Task requirements —
Reproduce each entry below exactly, without omitting any.

Stored data entries:
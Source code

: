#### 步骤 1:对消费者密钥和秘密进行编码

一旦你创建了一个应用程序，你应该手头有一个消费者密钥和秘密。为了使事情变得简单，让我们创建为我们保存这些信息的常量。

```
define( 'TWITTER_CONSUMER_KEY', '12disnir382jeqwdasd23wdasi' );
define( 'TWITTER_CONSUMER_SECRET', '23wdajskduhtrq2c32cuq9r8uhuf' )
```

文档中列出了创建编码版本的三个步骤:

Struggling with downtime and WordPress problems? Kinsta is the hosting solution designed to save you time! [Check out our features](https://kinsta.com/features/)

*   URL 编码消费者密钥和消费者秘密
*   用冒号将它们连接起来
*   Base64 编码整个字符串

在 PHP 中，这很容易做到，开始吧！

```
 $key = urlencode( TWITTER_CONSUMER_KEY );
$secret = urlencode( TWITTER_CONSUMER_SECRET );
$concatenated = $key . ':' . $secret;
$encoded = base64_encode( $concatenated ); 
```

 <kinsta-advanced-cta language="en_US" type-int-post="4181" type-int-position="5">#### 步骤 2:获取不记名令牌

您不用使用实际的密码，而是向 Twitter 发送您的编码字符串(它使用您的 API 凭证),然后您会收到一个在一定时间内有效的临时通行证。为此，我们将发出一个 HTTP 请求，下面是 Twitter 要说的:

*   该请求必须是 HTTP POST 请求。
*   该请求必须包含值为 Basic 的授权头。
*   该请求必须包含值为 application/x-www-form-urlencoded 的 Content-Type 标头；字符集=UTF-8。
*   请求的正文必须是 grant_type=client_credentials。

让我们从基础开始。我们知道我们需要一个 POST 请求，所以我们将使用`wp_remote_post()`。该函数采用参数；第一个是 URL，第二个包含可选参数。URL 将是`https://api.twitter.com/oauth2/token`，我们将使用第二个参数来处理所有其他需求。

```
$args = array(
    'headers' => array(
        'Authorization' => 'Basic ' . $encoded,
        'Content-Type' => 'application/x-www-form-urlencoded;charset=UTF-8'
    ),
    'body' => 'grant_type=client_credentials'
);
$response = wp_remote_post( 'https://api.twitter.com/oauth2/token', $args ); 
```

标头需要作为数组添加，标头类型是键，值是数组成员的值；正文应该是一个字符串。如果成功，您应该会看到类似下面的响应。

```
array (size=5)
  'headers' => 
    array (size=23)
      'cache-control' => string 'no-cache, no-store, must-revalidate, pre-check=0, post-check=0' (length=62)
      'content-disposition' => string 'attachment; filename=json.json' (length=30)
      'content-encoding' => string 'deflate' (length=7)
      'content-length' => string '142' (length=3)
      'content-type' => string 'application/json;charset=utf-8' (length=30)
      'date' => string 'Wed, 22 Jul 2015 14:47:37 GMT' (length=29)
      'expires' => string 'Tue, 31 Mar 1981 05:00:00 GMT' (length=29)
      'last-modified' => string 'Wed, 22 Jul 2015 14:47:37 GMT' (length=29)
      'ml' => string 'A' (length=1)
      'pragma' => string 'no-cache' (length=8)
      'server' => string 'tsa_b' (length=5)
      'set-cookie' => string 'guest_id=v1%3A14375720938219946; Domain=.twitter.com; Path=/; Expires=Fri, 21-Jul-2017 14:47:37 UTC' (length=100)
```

Output for this task —
Source code

:#### 步骤 1:对消费者密钥和秘密进行编码

一旦你创建了一个应用程序，你应该手头有一个消费者密钥和秘密。为了使事情变得简单，让我们创建为我们保存这些信息的常量。

```
define( 'TWITTER_CONSUMER_KEY', '12disnir382jeqwdasd23wdasi' );
define( 'TWITTER_CONSUMER_SECRET', '23wdajskduhtrq2c32cuq9r8uhuf' )
```

文档中列出了创建编码版本的三个步骤:

Struggling with downtime and WordPress problems? Kinsta is the hosting solution designed to save you time! [Check out our features](https://kinsta.com/features/)

*   URL 编码消费者密钥和消费者秘密
*   用冒号将它们连接起来
*   Base64 编码整个字符串

在 PHP 中，这很容易做到，开始吧！

```
 $key = urlencode( TWITTER_CONSUMER_KEY );
$secret = urlencode( TWITTER_CONSUMER_SECRET );
$concatenated = $key . ':' . $secret;
$encoded = base64_encode( $concatenated ); 
```

 <kinsta-advanced-cta language="en_US" type-int-post="4181" type-int-position="5">#### 步骤 2:获取不记名令牌

您不用使用实际的密码，而是向 Twitter 发送您的编码字符串(它使用您的 API 凭证),然后您会收到一个在一定时间内有效的临时通行证。为此，我们将发出一个 HTTP 请求，下面是 Twitter 要说的:

*   该请求必须是 HTTP POST 请求。
*   该请求必须包含值为 Basic 的授权头。
*   该请求必须包含值为 application/x-www-form-urlencoded 的 Content-Type 标头；字符集=UTF-8。
*   请求的正文必须是 grant_type=client_credentials。

让我们从基础开始。我们知道我们需要一个 POST 请求，所以我们将使用`wp_remote_post()`。该函数采用参数；第一个是 URL，第二个包含可选参数。URL 将是`https://api.twitter.com/oauth2/token`，我们将使用第二个参数来处理所有其他需求。

```
$args = array(
    'headers' => array(
        'Authorization' => 'Basic ' . $encoded,
        'Content-Type' => 'application/x-www-form-urlencoded;charset=UTF-8'
    ),
    'body' => 'grant_type=client_credentials'
);
$response = wp_remote_post( 'https://api.twitter.com/oauth2/token', $args ); 
```

标头需要作为数组添加，标头类型是键，值是数组成员的值；正文应该是一个字符串。如果成功，您应该会看到类似下面的响应。

```
array (size=5)
  'headers' => 
    array (size=23)
      'cache-control' => string 'no-cache, no-store, must-revalidate, pre-check=0, post-check=0' (length=62)
      'content-disposition' => string 'attachment; filename=json.json' (length=30)
      'content-encoding' => string 'deflate' (length=7)
      'content-length' => string '142' (length=3)
      'content-type' => string 'application/json;charset=utf-8' (length=30)
      'date' => string 'Wed, 22 Jul 2015 14:47:37 GMT' (length=29)
      'expires' => string 'Tue, 31 Mar 1981 05:00:00 GMT' (length=29)
      'last-modified' => string 'Wed, 22 Jul 2015 14:47:37 GMT' (length=29)
      'ml' => string 'A' (length=1)
      'pragma' => string 'no-cache' (length=8)
      'server' => string 'tsa_b' (length=5)
      'set-cookie' => string 'guest_id=v1%3A14375720938219946; Domain=.twitter.com; Path=/; Expires=Fri, 21-Jul-2017 14:47:37 UTC' (length=100)
```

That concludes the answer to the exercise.